### Exercise requirements:
Every record must be repeated exactly; omit any pictures they contain.

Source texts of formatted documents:

========================================================================

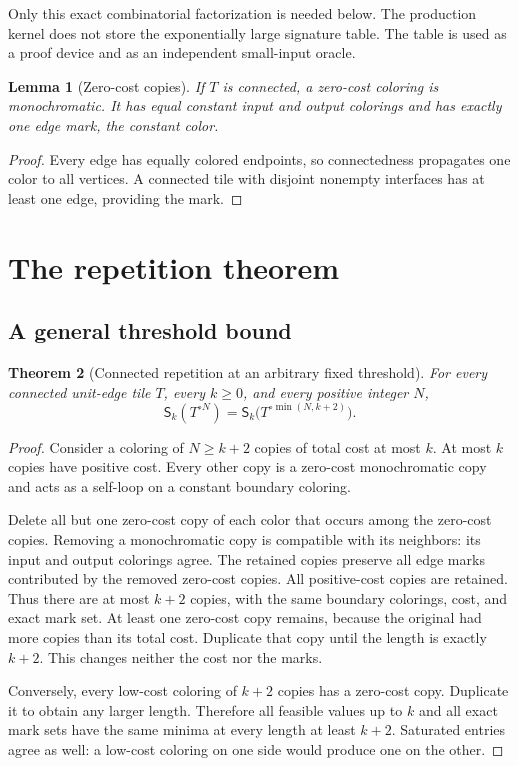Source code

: \documentclass[11pt]{article}
\newtheorem{theorem}{Theorem}[section]
\newtheorem{lemma}[theorem]{Lemma}
\theoremstyle{remark}\newtheorem{remark}[theorem]{Remark}
\newcommand{\Sig}{\mathsf S}
\begin{document}
Only this exact combinatorial factorization is needed below. The production kernel does not store the exponentially large signature table. The table is used as a proof device and as an independent small-input oracle.

\begin{lemma}[Zero-cost copies]
\label{lem:zero}
If $T$ is connected, a zero-cost coloring is monochromatic. It has equal constant input and output colorings and has exactly one edge mark, the constant color.
\end{lemma}
\begin{proof}
Every edge has equally colored endpoints, so connectedness propagates one color to all vertices. A connected tile with disjoint nonempty interfaces has at least one edge, providing the mark.
\end{proof}

\section{The repetition theorem}
\subsection{A general threshold bound}
\begin{theorem}[Connected repetition at an arbitrary fixed threshold]
\label{thm:general}
For every connected unit-edge tile $T$, every $k\ge0$, and every positive integer $N$,
\[
 \Sig_k(T^{\circ N})
   =\Sig_k\bigl(T^{\circ\min(N,k+2)}\bigr).
\]
\end{theorem}
\begin{proof}
Consider a coloring of $N\ge k+2$ copies of total cost at most $k$. At most $k$ copies have positive cost. Every other copy is a zero-cost monochromatic copy and acts as a self-loop on a constant boundary coloring.

Delete all but one zero-cost copy of each color that occurs among the zero-cost copies. Removing a monochromatic copy is compatible with its neighbors: its input and output colorings agree. The retained copies preserve all edge marks contributed by the removed zero-cost copies. All positive-cost copies are retained. Thus there are at most $k+2$ copies, with the same boundary colorings, cost, and exact mark set. At least one zero-cost copy remains, because the original had more copies than its total cost. Duplicate that copy until the length is exactly $k+2$. This changes neither the cost nor the marks.

Conversely, every low-cost coloring of $k+2$ copies has a zero-cost copy. Duplicate it to obtain any larger length. Therefore all feasible values up to $k$ and all exact mark sets have the same minima at every length at least $k+2$. Saturated entries agree as well: a low-cost coloring on one side would produce one on the other.
\end{proof}
\end{document}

========================================================================

### Answer box:
Source code

: \documentclass[11pt]{article}
\newtheorem{theorem}{Theorem}[section]
\newtheorem{lemma}[theorem]{Lemma}
\theoremstyle{remark}\newtheorem{remark}[theorem]{Remark}
\newcommand{\Sig}{\mathsf S}
\begin{document}
Only this exact combinatorial factorization is needed below. The production kernel does not store the exponentially large signature table. The table is used as a proof device and as an independent small-input oracle.

\begin{lemma}[Zero-cost copies]
\label{lem:zero}
If $T$ is connected, a zero-cost coloring is monochromatic. It has equal constant input and output colorings and has exactly one edge mark, the constant color.
\end{lemma}
\begin{proof}
Every edge has equally colored endpoints, so connectedness propagates one color to all vertices. A connected tile with disjoint nonempty interfaces has at least one edge, providing the mark.
\end{proof}

\section{The repetition theorem}
\subsection{A general threshold bound}
\begin{theorem}[Connected repetition at an arbitrary fixed threshold]
\label{thm:general}
For every connected unit-edge tile $T$, every $k\ge0$, and every positive integer $N$,
\[
 \Sig_k(T^{\circ N})
   =\Sig_k\bigl(T^{\circ\min(N,k+2)}\bigr).
\]
\end{theorem}
\begin{proof}
Consider a coloring of $N\ge k+2$ copies of total cost at most $k$. At most $k$ copies have positive cost. Every other copy is a zero-cost monochromatic copy and acts as a self-loop on a constant boundary coloring.

Delete all but one zero-cost copy of each color that occurs among the zero-cost copies. Removing a monochromatic copy is compatible with its neighbors: its input and output colorings agree. The retained copies preserve all edge marks contributed by the removed zero-cost copies. All positive-cost copies are retained. Thus there are at most $k+2$ copies, with the same boundary colorings, cost, and exact mark set. At least one zero-cost copy remains, because the original had more copies than its total cost. Duplicate that copy until the length is exactly $k+2$. This changes neither the cost nor the marks.

Conversely, every low-cost coloring of $k+2$ copies has a zero-cost copy. Duplicate it to obtain any larger length. Therefore all feasible values up to $k$ and all exact mark sets have the same minima at every length at least $k+2$. Saturated entries agree as well: a low-cost coloring on one side would produce one on the other.
\end{proof}
\end{document}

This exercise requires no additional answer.